Assigned task -
Reproduce the following entries exactly, leaving nothing out.

___

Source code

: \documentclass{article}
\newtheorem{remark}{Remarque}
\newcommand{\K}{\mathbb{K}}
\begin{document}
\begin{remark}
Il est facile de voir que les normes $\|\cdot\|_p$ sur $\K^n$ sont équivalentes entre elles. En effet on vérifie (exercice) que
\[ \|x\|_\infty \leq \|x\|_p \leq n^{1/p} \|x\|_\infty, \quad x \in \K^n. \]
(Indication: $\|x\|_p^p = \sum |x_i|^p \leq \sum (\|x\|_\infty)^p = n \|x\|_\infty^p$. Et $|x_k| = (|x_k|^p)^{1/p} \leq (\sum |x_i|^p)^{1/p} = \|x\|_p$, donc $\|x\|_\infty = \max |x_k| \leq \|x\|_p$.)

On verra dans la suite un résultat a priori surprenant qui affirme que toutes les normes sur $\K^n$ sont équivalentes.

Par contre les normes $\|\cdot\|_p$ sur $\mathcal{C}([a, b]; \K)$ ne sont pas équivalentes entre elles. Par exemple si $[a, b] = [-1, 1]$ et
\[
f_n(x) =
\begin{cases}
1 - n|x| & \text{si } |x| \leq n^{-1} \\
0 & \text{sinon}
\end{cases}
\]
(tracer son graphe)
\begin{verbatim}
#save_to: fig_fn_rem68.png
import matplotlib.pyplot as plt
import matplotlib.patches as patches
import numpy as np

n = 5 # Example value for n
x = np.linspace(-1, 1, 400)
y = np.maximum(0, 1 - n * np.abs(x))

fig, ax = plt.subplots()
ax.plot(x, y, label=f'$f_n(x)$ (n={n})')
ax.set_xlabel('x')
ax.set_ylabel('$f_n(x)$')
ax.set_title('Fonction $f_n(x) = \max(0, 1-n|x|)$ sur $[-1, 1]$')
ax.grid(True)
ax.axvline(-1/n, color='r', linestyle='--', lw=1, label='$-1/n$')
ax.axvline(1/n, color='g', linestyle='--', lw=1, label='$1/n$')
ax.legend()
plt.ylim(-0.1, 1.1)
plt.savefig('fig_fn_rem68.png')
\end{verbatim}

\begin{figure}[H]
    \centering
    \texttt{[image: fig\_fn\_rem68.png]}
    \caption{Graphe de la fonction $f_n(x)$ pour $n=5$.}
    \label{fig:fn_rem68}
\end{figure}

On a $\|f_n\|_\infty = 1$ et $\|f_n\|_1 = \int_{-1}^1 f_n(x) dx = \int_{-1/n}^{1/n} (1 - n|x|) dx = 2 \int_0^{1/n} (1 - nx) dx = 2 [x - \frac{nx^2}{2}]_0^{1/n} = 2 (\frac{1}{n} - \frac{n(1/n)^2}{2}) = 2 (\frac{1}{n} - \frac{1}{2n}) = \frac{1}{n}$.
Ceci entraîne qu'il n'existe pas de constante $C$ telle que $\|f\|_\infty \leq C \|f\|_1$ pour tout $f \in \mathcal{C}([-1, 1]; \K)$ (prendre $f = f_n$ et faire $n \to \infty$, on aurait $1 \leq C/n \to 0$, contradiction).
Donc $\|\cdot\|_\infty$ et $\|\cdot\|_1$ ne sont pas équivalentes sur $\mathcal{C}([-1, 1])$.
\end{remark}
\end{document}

___

Reply -
Source code

: \documentclass{article}
\newtheorem{remark}{Remarque}
\newcommand{\K}{\mathbb{K}}
\begin{document}
\begin{remark}
Il est facile de voir que les normes $\|\cdot\|_p$ sur $\K^n$ sont équivalentes entre elles. En effet on vérifie (exercice) que
\[ \|x\|_\infty \leq \|x\|_p \leq n^{1/p} \|x\|_\infty, \quad x \in \K^n. \]
(Indication: $\|x\|_p^p = \sum |x_i|^p \leq \sum (\|x\|_\infty)^p = n \|x\|_\infty^p$. Et $|x_k| = (|x_k|^p)^{1/p} \leq (\sum |x_i|^p)^{1/p} = \|x\|_p$, donc $\|x\|_\infty = \max |x_k| \leq \|x\|_p$.)

On verra dans la suite un résultat a priori surprenant qui affirme que toutes les normes sur $\K^n$ sont équivalentes.

Par contre les normes $\|\cdot\|_p$ sur $\mathcal{C}([a, b]; \K)$ ne sont pas équivalentes entre elles. Par exemple si $[a, b] = [-1, 1]$ et
\[
f_n(x) =
\begin{cases}
1 - n|x| & \text{si } |x| \leq n^{-1} \\
0 & \text{sinon}
\end{cases}
\]
(tracer son graphe)
\begin{verbatim}
#save_to: fig_fn_rem68.png
import matplotlib.pyplot as plt
import matplotlib.patches as patches
import numpy as np

n = 5 # Example value for n
x = np.linspace(-1, 1, 400)
y = np.maximum(0, 1 - n * np.abs(x))

fig, ax = plt.subplots()
ax.plot(x, y, label=f'$f_n(x)$ (n={n})')
ax.set_xlabel('x')
ax.set_ylabel('$f_n(x)$')
ax.set_title('Fonction $f_n(x) = \max(0, 1-n|x|)$ sur $[-1, 1]$')
ax.grid(True)
ax.axvline(-1/n, color='r', linestyle='--', lw=1, label='$-1/n$')
ax.axvline(1/n, color='g', linestyle='--', lw=1, label='$1/n$')
ax.legend()
plt.ylim(-0.1, 1.1)
plt.savefig('fig_fn_rem68.png')
\end{verbatim}

\begin{figure}[H]
    \centering
    \texttt{[image: fig\_fn\_rem68.png]}
    \caption{Graphe de la fonction $f_n(x)$ pour $n=5$.}
    \label{fig:fn_rem68}
\end{figure}

On a $\|f_n\|_\infty = 1$ et $\|f_n\|_1 = \int_{-1}^1 f_n(x) dx = \int_{-1/n}^{1/n} (1 - n|x|) dx = 2 \int_0^{1/n} (1 - nx) dx = 2 [x - \frac{nx^2}{2}]_0^{1/n} = 2 (\frac{1}{n} - \frac{n(1/n)^2}{2}) = 2 (\frac{1}{n} - \frac{1}{2n}) = \frac{1}{n}$.
Ceci entraîne qu'il n'existe pas de constante $C$ telle que $\|f\|_\infty \leq C \|f\|_1$ pour tout $f \in \mathcal{C}([-1, 1]; \K)$ (prendre $f = f_n$ et faire $n \to \infty$, on aurait $1 \leq C/n \to 0$, contradiction).
Donc $\|\cdot\|_\infty$ et $\|\cdot\|_1$ ne sont pas équivalentes sur $\mathcal{C}([-1, 1])$.
\end{remark}
\end{document}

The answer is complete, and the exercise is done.